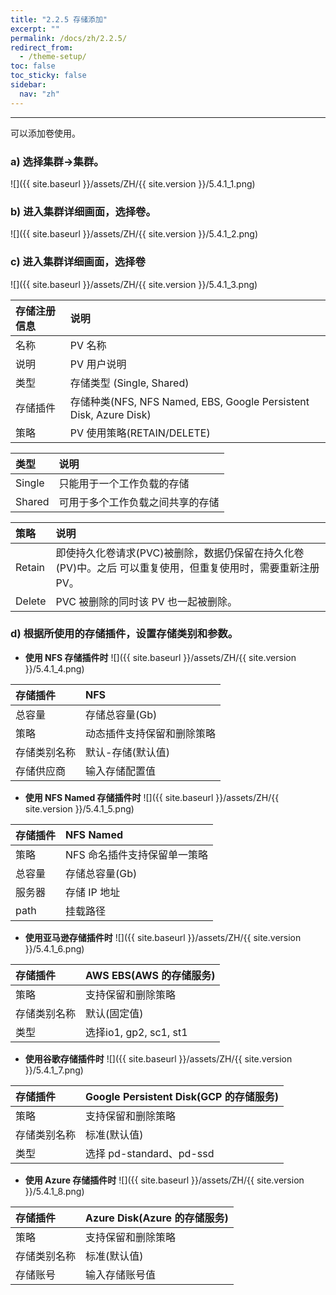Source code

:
 ```yaml
---
title: "2.2.5 存储添加"
excerpt: ""
permalink: /docs/zh/2.2.5/
redirect_from:
  - /theme-setup/
toc: false
toc_sticky: false
sidebar:
  nav: "zh"
---
```


---
可以添加卷使用。

### a\) 选择集群→集群。
![]({{ site.baseurl }}/assets/ZH/{{ site.version }}/5.4.1_1.png)

### b\) 进入集群详细画面，选择卷。
![]({{ site.baseurl }}/assets/ZH/{{ site.version }}/5.4.1_2.png)

### c\) 进入集群详细画面，选择卷
![]({{ site.baseurl }}/assets/ZH/{{ site.version }}/5.4.1_3.png)

| **存储注册信息** | **说明** |
| :--- | :--- |
| 名称 | PV 名称 |
| 说明 | PV 用户说明 |
| 类型 | 存储类型 (Single, Shared)
| 存储插件 | 存储种类\(NFS, NFS Named, EBS, Google Persistent Disk, Azure Disk\) |
| 策略 | PV 使用策略\(RETAIN/DELETE\) |

| **类型** | **说明** |
| :--- | :--- |
| Single | 只能用于一个工作负载的存储 |
| Shared | 可用于多个工作负载之间共享的存储 |

| **策略** | **说明** |
| :--- | :--- |
| Retain | 即使持久化卷请求(PVC)被删除，数据仍保留在持久化卷(PV)中。之后 可以重复使用，但重复使用时，需要重新注册 PV。|
| Delete | PVC 被删除的同时该 PV 也一起被删除。|


### d\) 根据所使用的存储插件，设置存储类别和参数。

* **使用 NFS 存储插件时**
![]({{ site.baseurl }}/assets/ZH/{{ site.version }}/5.4.1_4.png)

| 存储插件 | **NFS** |
| :--- | :--- |
| 总容量 | 存储总容量(Gb) |
| 策略 | 动态插件支持保留和删除策略 |
| 存储类别名称 | 默认-存储(默认值) |
| 存储供应商 | 输入存储配置值 |

* **使用 NFS Named 存储插件时**
![]({{ site.baseurl }}/assets/ZH/{{ site.version }}/5.4.1_5.png)

| **存储插件** | **NFS** Named |
| :--- | :--- |
| 策略 | NFS 命名插件支持保留单一策略 |
| 总容量 | 存储总容量(Gb) |
| 服务器 | 存储 IP 地址 |
| path | 挂载路径 |

* **使用亚马逊存储插件时**
![]({{ site.baseurl }}/assets/ZH/{{ site.version }}/5.4.1_6.png)

| **存储插件** | AWS EBS(AWS 的存储服务) |
| :--- | :--- |
| 策略 | 支持保留和删除策略 |
| 存储类别名称 | 默认(固定值) |
| 类型 | 选择io1, gp2, sc1, st1 |

* **使用谷歌存储插件时**
![]({{ site.baseurl }}/assets/ZH/{{ site.version }}/5.4.1_7.png)

| **存储插件** | **Google Persistent Disk(GCP 的存储服务)** |
| :--- | :--- |
| 策略 | 支持保留和删除策略 |
| 存储类别名称 | 标准(默认值) |
|  类型 | 选择 pd-standard、pd-ssd |

* **使用 Azure 存储插件时**
![]({{ site.baseurl }}/assets/ZH/{{ site.version }}/5.4.1_8.png)

| **存储插件** | **Azure Disk(Azure 的存储服务)** |
| :--- | :--- |
| 策略 | 支持保留和删除策略 |
| 存储类别名称 | 标准(默认值) |
| 存储账号 | 输入存储账号值 |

------------------------------------

■ **What is needed**
Take the lines from the start of the listing above through the line with "Azure Disk\) |", both ends included, and copy them exactly, leaving the pictures behind.

■ **Your solution**
Source code

:
 ```yaml
---
title: "2.2.5 存储添加"
excerpt: ""
permalink: /docs/zh/2.2.5/
redirect_from:
  - /theme-setup/
toc: false
toc_sticky: false
sidebar:
  nav: "zh"
---
```


---
可以添加卷使用。

### a\) 选择集群→集群。
![]({{ site.baseurl }}/assets/ZH/{{ site.version }}/5.4.1_1.png)

### b\) 进入集群详细画面，选择卷。
![]({{ site.baseurl }}/assets/ZH/{{ site.version }}/5.4.1_2.png)

### c\) 进入集群详细画面，选择卷
![]({{ site.baseurl }}/assets/ZH/{{ site.version }}/5.4.1_3.png)

| **存储注册信息** | **说明** |
| :--- | :--- |
| 名称 | PV 名称 |
| 说明 | PV 用户说明 |
| 类型 | 存储类型 (Single, Shared)
| 存储插件 | 存储种类\(NFS, NFS Named, EBS, Google Persistent Disk, Azure Disk\) |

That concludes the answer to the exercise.